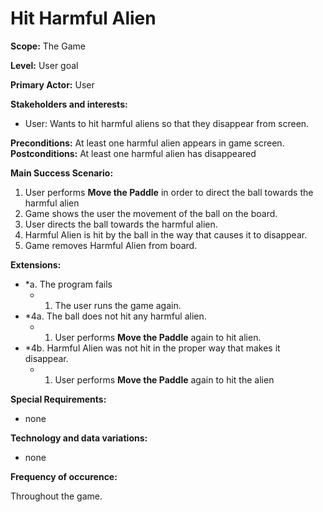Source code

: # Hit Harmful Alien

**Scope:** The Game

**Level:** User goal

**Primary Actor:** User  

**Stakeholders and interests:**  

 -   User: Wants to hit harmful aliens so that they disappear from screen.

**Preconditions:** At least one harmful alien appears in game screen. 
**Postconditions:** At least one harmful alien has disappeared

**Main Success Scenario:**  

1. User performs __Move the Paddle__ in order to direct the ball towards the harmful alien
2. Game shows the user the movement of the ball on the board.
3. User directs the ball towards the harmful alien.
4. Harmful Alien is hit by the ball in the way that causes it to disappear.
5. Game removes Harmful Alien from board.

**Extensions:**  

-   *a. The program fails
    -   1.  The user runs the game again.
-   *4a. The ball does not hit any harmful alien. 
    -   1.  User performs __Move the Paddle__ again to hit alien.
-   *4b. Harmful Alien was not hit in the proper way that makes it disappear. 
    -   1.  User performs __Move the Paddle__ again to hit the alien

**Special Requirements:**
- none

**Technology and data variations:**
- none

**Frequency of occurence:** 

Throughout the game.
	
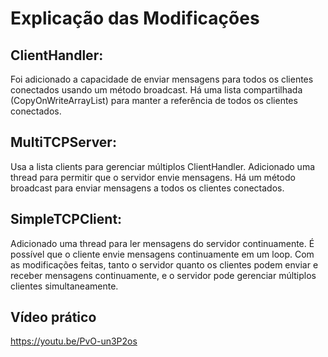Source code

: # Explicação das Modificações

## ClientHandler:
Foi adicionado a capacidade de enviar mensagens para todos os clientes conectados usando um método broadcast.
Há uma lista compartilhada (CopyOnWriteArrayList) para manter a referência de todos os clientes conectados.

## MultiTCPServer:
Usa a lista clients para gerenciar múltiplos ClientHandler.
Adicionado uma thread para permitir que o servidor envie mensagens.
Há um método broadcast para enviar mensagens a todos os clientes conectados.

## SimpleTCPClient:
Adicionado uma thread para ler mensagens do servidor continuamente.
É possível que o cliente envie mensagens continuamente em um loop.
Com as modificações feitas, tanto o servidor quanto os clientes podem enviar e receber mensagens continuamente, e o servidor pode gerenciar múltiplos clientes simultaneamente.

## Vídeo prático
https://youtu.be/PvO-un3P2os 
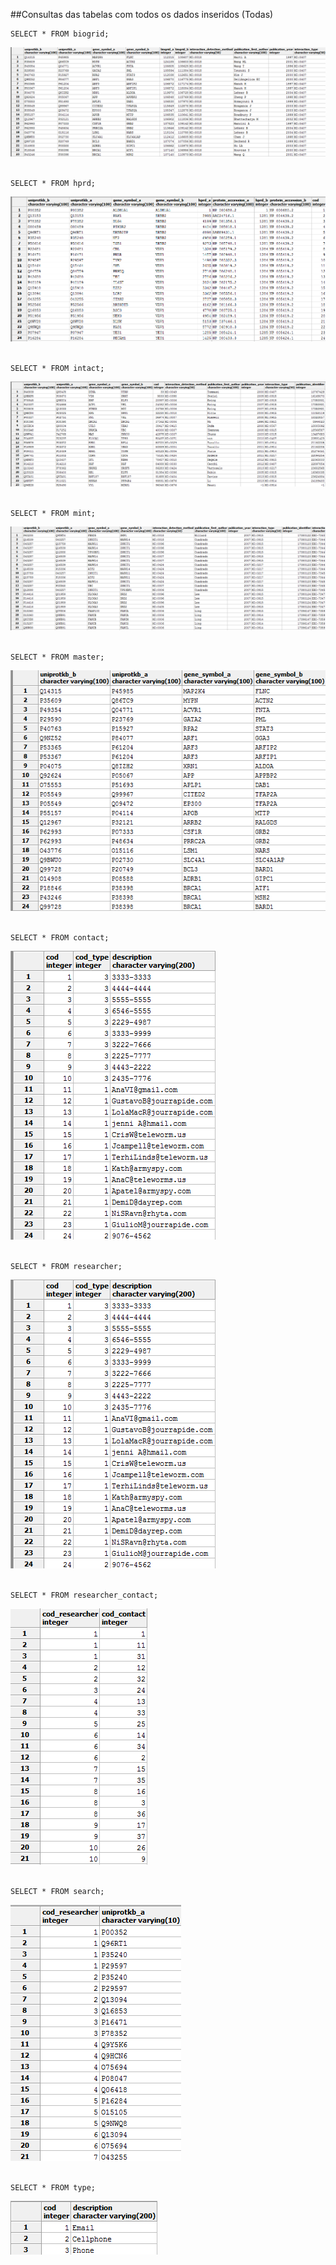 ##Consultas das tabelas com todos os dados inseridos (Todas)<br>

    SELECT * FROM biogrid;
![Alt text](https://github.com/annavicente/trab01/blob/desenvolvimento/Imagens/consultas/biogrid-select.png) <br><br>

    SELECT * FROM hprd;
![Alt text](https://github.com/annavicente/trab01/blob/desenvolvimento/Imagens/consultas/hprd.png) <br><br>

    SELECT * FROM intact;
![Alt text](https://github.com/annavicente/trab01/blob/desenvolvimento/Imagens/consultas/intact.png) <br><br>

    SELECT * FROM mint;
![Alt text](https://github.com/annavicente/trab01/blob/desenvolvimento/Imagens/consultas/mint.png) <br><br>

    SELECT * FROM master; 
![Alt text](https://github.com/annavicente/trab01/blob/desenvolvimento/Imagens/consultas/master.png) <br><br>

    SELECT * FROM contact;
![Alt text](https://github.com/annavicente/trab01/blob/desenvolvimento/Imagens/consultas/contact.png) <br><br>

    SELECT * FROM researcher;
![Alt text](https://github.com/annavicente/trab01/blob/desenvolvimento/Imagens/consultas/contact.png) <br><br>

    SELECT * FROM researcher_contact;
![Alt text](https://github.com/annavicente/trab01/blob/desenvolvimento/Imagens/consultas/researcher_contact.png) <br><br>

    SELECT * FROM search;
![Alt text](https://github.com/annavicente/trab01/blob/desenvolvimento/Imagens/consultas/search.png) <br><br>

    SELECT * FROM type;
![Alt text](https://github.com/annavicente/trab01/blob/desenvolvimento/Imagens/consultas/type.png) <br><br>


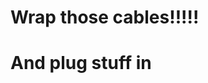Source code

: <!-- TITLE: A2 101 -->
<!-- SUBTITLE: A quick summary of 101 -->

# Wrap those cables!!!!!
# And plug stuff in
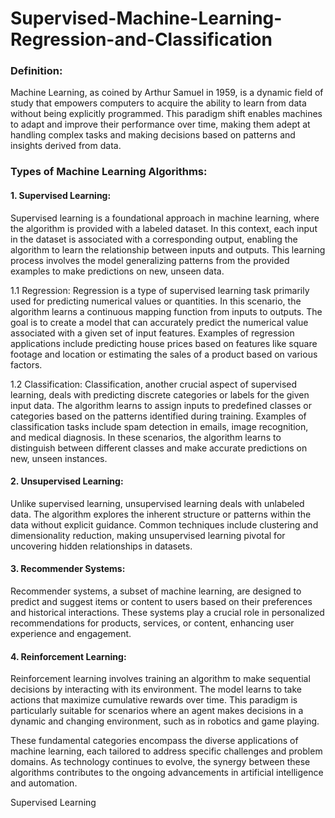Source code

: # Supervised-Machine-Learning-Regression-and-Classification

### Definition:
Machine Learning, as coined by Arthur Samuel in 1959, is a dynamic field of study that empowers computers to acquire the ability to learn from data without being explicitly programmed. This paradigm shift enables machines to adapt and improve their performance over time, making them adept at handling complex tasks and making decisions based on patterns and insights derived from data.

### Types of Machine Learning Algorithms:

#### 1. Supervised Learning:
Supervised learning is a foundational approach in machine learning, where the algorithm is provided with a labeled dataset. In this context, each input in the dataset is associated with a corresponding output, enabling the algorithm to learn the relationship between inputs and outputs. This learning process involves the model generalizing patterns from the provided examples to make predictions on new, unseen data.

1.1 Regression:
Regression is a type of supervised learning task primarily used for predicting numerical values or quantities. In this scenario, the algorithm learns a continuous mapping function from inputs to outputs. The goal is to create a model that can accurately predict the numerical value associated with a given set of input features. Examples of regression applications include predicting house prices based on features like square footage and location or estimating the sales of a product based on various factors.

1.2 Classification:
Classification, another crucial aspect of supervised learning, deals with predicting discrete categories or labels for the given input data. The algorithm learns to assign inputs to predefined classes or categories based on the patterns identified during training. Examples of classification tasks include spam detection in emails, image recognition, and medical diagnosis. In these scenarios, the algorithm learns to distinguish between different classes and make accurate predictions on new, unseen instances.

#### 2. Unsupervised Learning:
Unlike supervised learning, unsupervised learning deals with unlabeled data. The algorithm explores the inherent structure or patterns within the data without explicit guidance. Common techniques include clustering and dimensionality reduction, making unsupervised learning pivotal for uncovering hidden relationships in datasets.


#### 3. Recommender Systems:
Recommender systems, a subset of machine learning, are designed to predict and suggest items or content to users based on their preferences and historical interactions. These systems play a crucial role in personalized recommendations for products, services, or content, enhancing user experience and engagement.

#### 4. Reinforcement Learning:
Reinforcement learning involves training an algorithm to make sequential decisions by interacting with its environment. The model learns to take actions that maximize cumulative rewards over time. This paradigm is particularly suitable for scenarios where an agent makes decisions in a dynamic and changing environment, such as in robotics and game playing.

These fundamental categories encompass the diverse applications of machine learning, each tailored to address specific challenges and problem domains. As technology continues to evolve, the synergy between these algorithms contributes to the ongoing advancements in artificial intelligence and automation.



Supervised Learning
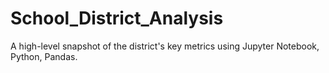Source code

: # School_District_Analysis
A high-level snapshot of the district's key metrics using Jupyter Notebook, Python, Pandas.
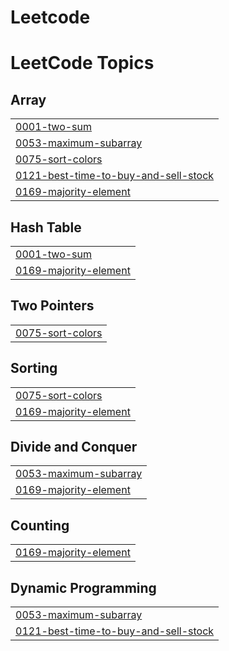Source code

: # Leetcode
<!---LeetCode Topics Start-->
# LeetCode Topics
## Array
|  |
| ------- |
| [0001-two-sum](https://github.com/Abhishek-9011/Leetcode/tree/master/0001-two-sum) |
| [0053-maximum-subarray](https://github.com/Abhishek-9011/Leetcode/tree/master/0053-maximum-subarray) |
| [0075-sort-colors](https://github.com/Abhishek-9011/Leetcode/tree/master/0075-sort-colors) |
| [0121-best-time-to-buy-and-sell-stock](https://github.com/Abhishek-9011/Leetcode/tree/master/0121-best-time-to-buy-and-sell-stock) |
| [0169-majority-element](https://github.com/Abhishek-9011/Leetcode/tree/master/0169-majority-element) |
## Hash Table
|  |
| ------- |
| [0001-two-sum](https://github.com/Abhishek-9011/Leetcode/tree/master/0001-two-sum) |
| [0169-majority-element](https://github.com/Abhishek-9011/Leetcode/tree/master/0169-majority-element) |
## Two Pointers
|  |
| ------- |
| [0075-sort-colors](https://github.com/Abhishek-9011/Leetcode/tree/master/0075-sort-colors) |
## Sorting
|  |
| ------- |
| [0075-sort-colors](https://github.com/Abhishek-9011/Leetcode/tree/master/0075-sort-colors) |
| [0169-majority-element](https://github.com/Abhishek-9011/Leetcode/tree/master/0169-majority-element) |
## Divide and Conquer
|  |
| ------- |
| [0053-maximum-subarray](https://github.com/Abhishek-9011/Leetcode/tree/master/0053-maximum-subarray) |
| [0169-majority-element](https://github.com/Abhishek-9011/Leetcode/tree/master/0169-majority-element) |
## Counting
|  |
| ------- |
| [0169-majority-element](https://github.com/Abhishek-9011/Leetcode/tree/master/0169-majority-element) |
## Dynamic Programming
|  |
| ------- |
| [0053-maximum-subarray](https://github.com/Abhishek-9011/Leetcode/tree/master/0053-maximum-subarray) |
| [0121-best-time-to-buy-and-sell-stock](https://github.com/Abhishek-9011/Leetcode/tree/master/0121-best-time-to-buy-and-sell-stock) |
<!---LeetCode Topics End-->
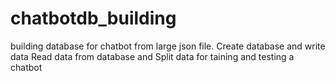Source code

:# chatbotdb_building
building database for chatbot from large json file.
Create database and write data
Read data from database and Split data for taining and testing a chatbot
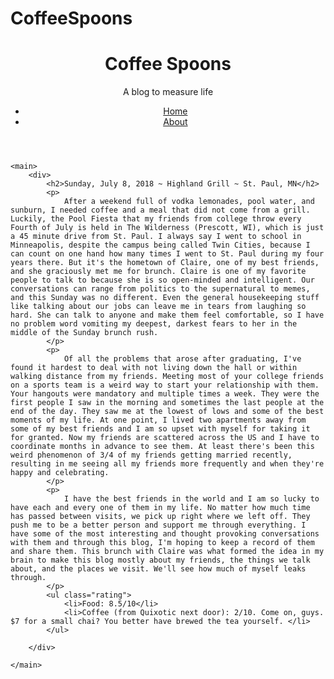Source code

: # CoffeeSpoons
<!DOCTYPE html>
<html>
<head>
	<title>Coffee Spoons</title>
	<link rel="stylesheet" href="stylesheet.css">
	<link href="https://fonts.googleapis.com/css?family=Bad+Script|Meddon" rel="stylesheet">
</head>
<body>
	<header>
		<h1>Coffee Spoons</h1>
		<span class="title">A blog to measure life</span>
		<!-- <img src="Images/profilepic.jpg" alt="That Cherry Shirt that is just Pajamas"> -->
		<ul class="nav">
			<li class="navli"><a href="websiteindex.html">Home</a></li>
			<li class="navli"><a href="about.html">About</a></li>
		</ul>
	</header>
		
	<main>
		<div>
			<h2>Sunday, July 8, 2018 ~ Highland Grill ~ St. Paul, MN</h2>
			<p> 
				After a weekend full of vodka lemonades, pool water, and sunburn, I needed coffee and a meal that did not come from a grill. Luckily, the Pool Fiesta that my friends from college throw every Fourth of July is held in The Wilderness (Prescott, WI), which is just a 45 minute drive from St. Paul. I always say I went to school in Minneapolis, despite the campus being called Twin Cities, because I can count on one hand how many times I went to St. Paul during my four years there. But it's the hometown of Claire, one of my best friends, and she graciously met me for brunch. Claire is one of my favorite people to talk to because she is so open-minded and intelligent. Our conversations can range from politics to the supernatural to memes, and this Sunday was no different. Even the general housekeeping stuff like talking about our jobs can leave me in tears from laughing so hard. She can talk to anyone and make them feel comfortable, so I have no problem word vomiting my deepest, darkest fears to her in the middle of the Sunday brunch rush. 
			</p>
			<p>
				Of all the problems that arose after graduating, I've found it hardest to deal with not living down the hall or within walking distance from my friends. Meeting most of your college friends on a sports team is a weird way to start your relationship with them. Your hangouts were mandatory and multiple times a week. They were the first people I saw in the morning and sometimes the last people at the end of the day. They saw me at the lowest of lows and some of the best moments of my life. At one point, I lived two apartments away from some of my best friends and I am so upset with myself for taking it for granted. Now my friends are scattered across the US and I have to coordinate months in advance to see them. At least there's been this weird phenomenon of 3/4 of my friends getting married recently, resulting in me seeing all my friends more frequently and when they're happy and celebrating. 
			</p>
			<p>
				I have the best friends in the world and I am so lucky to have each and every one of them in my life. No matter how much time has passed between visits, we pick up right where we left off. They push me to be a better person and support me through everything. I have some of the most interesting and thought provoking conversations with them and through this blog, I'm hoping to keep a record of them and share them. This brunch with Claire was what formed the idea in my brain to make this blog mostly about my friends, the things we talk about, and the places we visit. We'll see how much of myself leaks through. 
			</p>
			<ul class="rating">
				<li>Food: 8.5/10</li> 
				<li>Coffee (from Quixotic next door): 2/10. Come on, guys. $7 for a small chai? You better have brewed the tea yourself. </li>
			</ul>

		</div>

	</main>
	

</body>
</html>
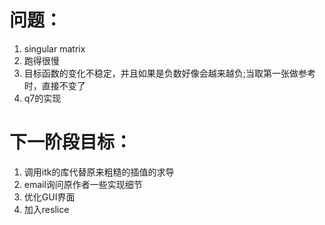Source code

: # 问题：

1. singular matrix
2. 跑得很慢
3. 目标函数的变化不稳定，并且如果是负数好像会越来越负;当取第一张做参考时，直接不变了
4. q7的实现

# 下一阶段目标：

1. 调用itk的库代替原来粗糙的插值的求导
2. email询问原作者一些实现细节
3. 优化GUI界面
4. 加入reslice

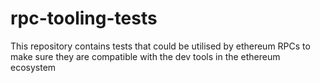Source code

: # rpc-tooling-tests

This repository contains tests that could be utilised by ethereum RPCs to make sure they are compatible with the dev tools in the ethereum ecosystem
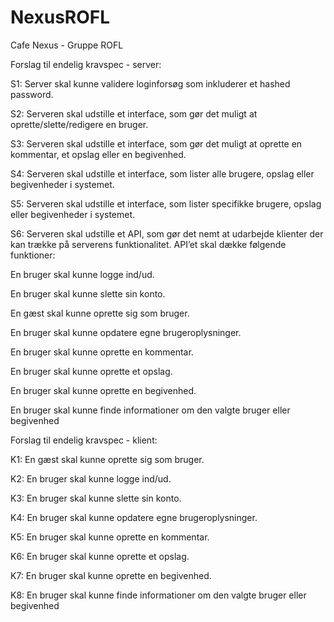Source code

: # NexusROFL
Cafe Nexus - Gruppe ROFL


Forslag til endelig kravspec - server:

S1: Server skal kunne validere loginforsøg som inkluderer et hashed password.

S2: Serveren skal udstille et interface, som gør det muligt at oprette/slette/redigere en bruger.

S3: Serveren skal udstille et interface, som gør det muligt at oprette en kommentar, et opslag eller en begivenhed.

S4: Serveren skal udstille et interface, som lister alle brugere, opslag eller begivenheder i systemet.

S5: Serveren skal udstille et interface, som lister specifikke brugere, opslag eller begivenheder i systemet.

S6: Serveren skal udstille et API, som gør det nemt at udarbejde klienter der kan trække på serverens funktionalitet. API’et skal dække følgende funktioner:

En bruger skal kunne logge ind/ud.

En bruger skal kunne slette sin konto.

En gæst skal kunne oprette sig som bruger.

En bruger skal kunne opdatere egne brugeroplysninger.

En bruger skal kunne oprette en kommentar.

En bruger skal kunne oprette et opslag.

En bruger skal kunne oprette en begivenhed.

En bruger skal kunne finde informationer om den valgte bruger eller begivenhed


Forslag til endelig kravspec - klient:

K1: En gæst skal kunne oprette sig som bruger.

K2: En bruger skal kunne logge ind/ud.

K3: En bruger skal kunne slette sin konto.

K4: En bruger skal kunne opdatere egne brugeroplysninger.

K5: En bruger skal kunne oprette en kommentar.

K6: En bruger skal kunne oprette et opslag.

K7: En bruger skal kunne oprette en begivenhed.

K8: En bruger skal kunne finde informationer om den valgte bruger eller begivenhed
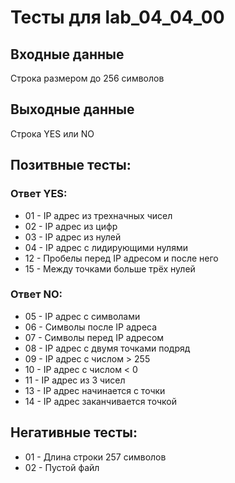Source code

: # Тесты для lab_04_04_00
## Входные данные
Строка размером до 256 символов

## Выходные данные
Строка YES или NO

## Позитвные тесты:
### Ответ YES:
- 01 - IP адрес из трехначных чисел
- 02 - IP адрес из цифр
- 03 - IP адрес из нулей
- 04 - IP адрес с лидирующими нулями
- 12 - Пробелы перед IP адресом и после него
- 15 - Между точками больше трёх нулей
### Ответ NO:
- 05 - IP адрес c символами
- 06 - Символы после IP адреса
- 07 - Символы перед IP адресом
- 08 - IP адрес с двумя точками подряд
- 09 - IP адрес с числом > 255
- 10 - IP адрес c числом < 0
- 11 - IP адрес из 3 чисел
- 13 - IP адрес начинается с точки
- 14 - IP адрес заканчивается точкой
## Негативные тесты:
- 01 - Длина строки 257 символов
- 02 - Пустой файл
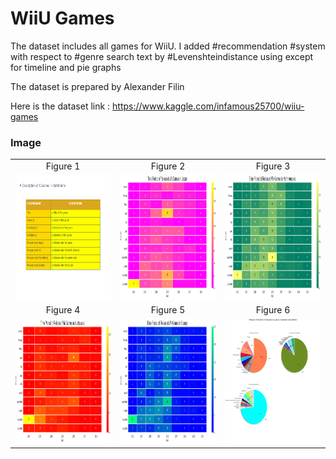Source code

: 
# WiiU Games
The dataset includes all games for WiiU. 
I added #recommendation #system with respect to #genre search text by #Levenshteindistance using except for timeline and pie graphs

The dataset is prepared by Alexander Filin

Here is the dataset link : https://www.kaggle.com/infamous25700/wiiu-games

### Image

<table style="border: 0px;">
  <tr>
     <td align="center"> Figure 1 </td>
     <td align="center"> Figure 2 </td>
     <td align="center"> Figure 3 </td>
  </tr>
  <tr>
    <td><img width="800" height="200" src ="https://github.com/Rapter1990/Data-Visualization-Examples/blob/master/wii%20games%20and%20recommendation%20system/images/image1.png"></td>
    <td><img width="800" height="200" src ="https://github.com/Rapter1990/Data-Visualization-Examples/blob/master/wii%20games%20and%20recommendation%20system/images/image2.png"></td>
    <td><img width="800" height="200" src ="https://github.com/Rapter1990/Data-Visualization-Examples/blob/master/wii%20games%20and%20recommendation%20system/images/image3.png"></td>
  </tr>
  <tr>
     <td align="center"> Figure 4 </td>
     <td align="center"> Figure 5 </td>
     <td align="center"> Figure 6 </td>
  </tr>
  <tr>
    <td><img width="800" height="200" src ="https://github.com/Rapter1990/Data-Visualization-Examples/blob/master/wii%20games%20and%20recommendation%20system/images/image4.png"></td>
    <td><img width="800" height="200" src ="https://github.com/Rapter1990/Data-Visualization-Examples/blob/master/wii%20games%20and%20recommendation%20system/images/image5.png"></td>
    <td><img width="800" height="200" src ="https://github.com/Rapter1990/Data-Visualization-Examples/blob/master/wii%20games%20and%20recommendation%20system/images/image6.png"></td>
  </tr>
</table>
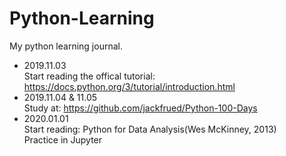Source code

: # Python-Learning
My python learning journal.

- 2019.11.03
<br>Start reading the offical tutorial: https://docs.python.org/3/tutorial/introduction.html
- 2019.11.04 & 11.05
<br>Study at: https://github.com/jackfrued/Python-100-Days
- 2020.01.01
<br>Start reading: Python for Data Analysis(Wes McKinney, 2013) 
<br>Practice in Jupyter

++++

* **Exercise brief**
Using the data above, retype exactly the lines from the line with "- 06 - Символы после IP адреса" to the line with "The dataset is prepared by Alexander Filin", inclusive. No pictures and nothing else.

* **Solution for this exercise**
- 06 - Символы после IP адреса
- 07 - Символы перед IP адресом
- 08 - IP адрес с двумя точками подряд
- 09 - IP адрес с числом > 255
- 10 - IP адрес c числом < 0
- 11 - IP адрес из 3 чисел
- 13 - IP адрес начинается с точки
- 14 - IP адрес заканчивается точкой
## Негативные тесты:
- 01 - Длина строки 257 символов
- 02 - Пустой файл
Source code

: 
# WiiU Games
The dataset includes all games for WiiU. 
I added #recommendation #system with respect to #genre search text by #Levenshteindistance using except for timeline and pie graphs

The dataset is prepared by Alexander Filin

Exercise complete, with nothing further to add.